Web2, Web3...

Let’s start with defining Web itself. My take:

#Web is a computing platform - like POSIX, Windows, Java, embedded etc. Web differs from the Internet the same way Windows differs from BIOS.

As a computing platform Web brings a number of protocols, toolchains, SDKs and technologies:

  1. Networking is restricted to the TCP/IP subset: HTTP(s), WebSocket and WebRTC.

  2. Supported instruction set architectures: WASM, JavaScript virtual machine(s), both browser- and server (NodeJS)-based.

  3. UI uses HTML, CSS, DOM, WebGL, and Canvas. On top of that UI frameworks proliferate - like in the POSIX world, we have Qt, GTK etc in the Web world we have React, Angular, Vue, Svelte etc.

Why Web is so popular? It was the first computing platform created in the age of networking - and for network-based apps first. It allows you to run apps without installing them - and do that on any consumer UI-based device: desktop, laptop or mobile. It allows the simple creation of cross-platform apps. It avoids censorship of app stores.

The drawbacks of the Web are mostly direct consequences of its advantages:

  • low security: a remote code is executed locally;

  • privacy leaks as a result of the client-server model;

  • agility allowing cross-platform UI and schema-less network messaging results in “spaghetti code” and wired JavaScript VM non-determinism;

  • poor decentralization and censorship resistance: an inherited client-server model doesn’t allow proper decentralization.

The Web passed through generations: Web, Web2 - and now "Web3" is kinda there.

The main difference between Web and Web2 was:

  • interactivity (brought through JavaScript AJAX, and later WebSockets);

  • dynamic UI (with JavaScript DOM manipulations);

  • abandoning Java applets;

  • local storage for app data provided by web browsers;

  • move from CGI to custom web servers with embedded server-side business logic (NodeJS, Python and web frameworks in almost every language);

  • better markup languages (HTML5, CSS3), including graphic markup (SVG, Canvas, WebGL).

What people were looking for in the post-Web2-era etc?

  • better decentralization and censorship resistance;

  • integration of native internet money and payment methods;

  • smart contracts (complex automation based on cryptographic and economic incentives);

  • better privacy.

Does Web3 on that? No: it promises to deliver, but fails: there can’t be privacy nor scalability with blockchain-based things; there can’t be censorship-resistance with PoS; there can’t be decentralization with the old client-server hosting of content.

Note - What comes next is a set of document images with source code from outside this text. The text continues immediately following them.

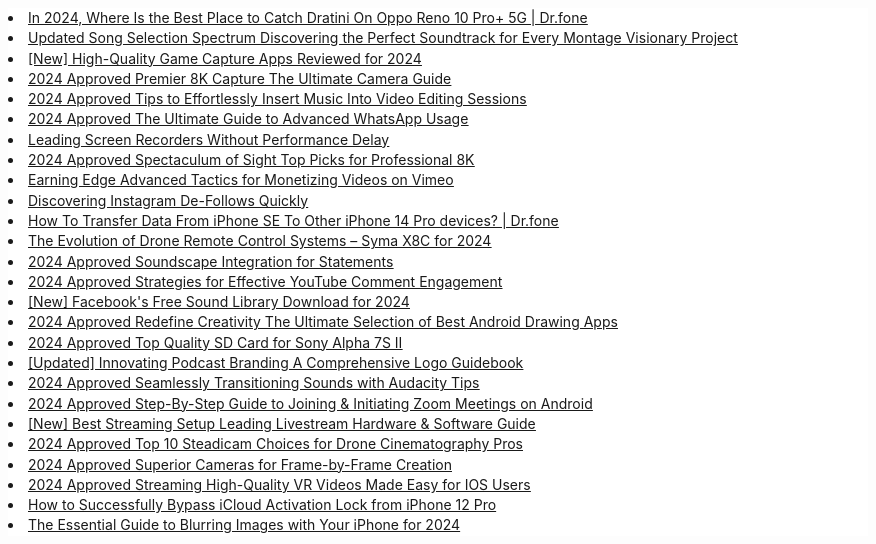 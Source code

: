 <li><a href="https://android-pokemon-go.techidaily.com/in-2024-where-is-the-best-place-to-catch-dratini-on-oppo-reno-10-proplus-5g-drfone-by-drfone-virtual-android/"><u>In 2024, Where Is the Best Place to Catch Dratini On Oppo Reno 10 Pro+ 5G | Dr.fone</u></a></li>
<li><a href="https://sound-tweaking.techidaily.com/updated-song-selection-spectrum-discovering-the-perfect-soundtrack-for-every-montage-visionary-project/"><u>Updated Song Selection Spectrum Discovering the Perfect Soundtrack for Every Montage Visionary Project</u></a></li>
<li><a href="https://eaxpv-info.techidaily.com/new-high-quality-game-capture-apps-reviewed-for-2024/"><u>[New] High-Quality Game Capture Apps Reviewed for 2024</u></a></li>
<li><a href="https://fox-access.techidaily.com/2024-approved-premier-8k-capture-the-ultimate-camera-guide/"><u>2024 Approved  Premier 8K Capture  The Ultimate Camera Guide</u></a></li>
<li><a href="https://fox-access.techidaily.com/2024-approved-tips-to-effortlessly-insert-music-into-video-editing-sessions/"><u>2024 Approved  Tips to Effortlessly Insert Music Into Video Editing Sessions</u></a></li>
<li><a href="https://fox-access.techidaily.com/2024-approved-the-ultimate-guide-to-advanced-whatsapp-usage/"><u>2024 Approved  The Ultimate Guide to Advanced WhatsApp Usage</u></a></li>
<li><a href="https://digital-screen-recording.techidaily.com/leading-screen-recorders-without-performance-delay/"><u>Leading Screen Recorders Without Performance Delay</u></a></li>
<li><a href="https://fox-access.techidaily.com/2024-approved-spectaculum-of-sight-top-picks-for-professional-8k/"><u>2024 Approved  Spectaculum of Sight  Top Picks for Professional 8K</u></a></li>
<li><a href="https://vimeo-videos.techidaily.com/earning-edge-advanced-tactics-for-monetizing-videos-on-vimeo/"><u>Earning Edge  Advanced Tactics for Monetizing Videos on Vimeo</u></a></li>
<li><a href="https://instagram-video-recordings.techidaily.com/discovering-instagram-de-follows-quickly/"><u>Discovering Instagram De-Follows Quickly</u></a></li>
<li><a href="https://review-topics.techidaily.com/how-to-transfer-data-from-iphone-se-to-other-iphone-14-pro-devices-drfone-by-drfone-transfer-data-from-ios-transfer-data-from-ios/"><u>How To Transfer Data From iPhone SE To Other iPhone 14 Pro devices? | Dr.fone</u></a></li>
<li><a href="https://some-guidance.techidaily.com/the-evolution-of-drone-remote-control-systems-syma-x8c-for-2024/"><u>The Evolution of Drone Remote Control Systems – Syma X8C for 2024</u></a></li>
<li><a href="https://fox-access.techidaily.com/2024-approved-soundscape-integration-for-statements/"><u>2024 Approved  Soundscape Integration for Statements</u></a></li>
<li><a href="https://fox-access.techidaily.com/2024-approved-strategies-for-effective-youtube-comment-engagement/"><u>2024 Approved  Strategies for Effective YouTube Comment Engagement</u></a></li>
<li><a href="https://facebook-video-content.techidaily.com/new-facebooks-free-sound-library-download-for-2024/"><u>[New] Facebook's Free Sound Library Download for 2024</u></a></li>
<li><a href="https://fox-access.techidaily.com/2024-approved-redefine-creativity-the-ultimate-selection-of-best-android-drawing-apps/"><u>2024 Approved  Redefine Creativity  The Ultimate Selection of Best Android Drawing Apps</u></a></li>
<li><a href="https://fox-access.techidaily.com/2024-approved-top-quality-sd-card-for-sony-alpha-7s-ii/"><u>2024 Approved  Top Quality SD Card for Sony Alpha 7S II</u></a></li>
<li><a href="https://some-techniques.techidaily.com/updated-innovating-podcast-branding-a-comprehensive-logo-guidebook/"><u>[Updated] Innovating Podcast Branding  A Comprehensive Logo Guidebook</u></a></li>
<li><a href="https://fox-access.techidaily.com/2024-approved-seamlessly-transitioning-sounds-with-audacity-tips/"><u>2024 Approved  Seamlessly Transitioning Sounds with Audacity Tips</u></a></li>
<li><a href="https://fox-access.techidaily.com/2024-approved-step-by-step-guide-to-joining-and-initiating-zoom-meetings-on-android/"><u>2024 Approved  Step-By-Step Guide to Joining & Initiating Zoom Meetings on Android</u></a></li>
<li><a href="https://youtube-videos.techidaily.com/new-best-streaming-setup-leading-livestream-hardware-and-software-guide/"><u>[New] Best Streaming Setup  Leading Livestream Hardware & Software Guide</u></a></li>
<li><a href="https://fox-access.techidaily.com/2024-approved-top-10-steadicam-choices-for-drone-cinematography-pros/"><u>2024 Approved  Top 10 Steadicam Choices for Drone Cinematography Pros</u></a></li>
<li><a href="https://fox-access.techidaily.com/2024-approved-superior-cameras-for-frame-by-frame-creation/"><u>2024 Approved  Superior Cameras for Frame-by-Frame Creation</u></a></li>
<li><a href="https://fox-access.techidaily.com/2024-approved-streaming-high-quality-vr-videos-made-easy-for-ios-users/"><u>2024 Approved  Streaming High-Quality VR Videos Made Easy for IOS Users</u></a></li>
<li><a href="https://activate-lock.techidaily.com/how-to-successfully-bypass-icloud-activation-lock-from-iphone-12-pro-by-drfone-ios/"><u>How to Successfully Bypass iCloud Activation Lock from iPhone 12 Pro</u></a></li>
<li><a href="https://article-helps.techidaily.com/the-essential-guide-to-blurring-images-with-your-iphone-for-2024/"><u>The Essential Guide to Blurring Images with Your iPhone for 2024</u></a></li>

What should the proper “next Web” look like?

  • be based on P2P (where is possible) or relay-based systems (where P2P is impossible); with relays being self-hosted;

  • end-to-end encrypted communications

  • over Mix networks (Tor, Nym, I2P etc);

  • authentication based on public key cryptography (and not passwords) and decentralized identities (SSH, GPG and future systems);

  • based on a zero-knowledge state; i.e. not leaking privacy data to the web servers or nodes;

  • using deterministic functional computing;

  • using PoW and bitcoin single-use-seals - but not for storing a state like in Web2 (!); only for cryptographic commitments (OTS etc);

  • using client-side-valdiated smart contracts like RGB;

  • integrated with Lightning payments and #BiFi (bitcoin finance);

  • using decentralized data protocols like #Storm, #Slashtags, #Nostr-based and like solutions.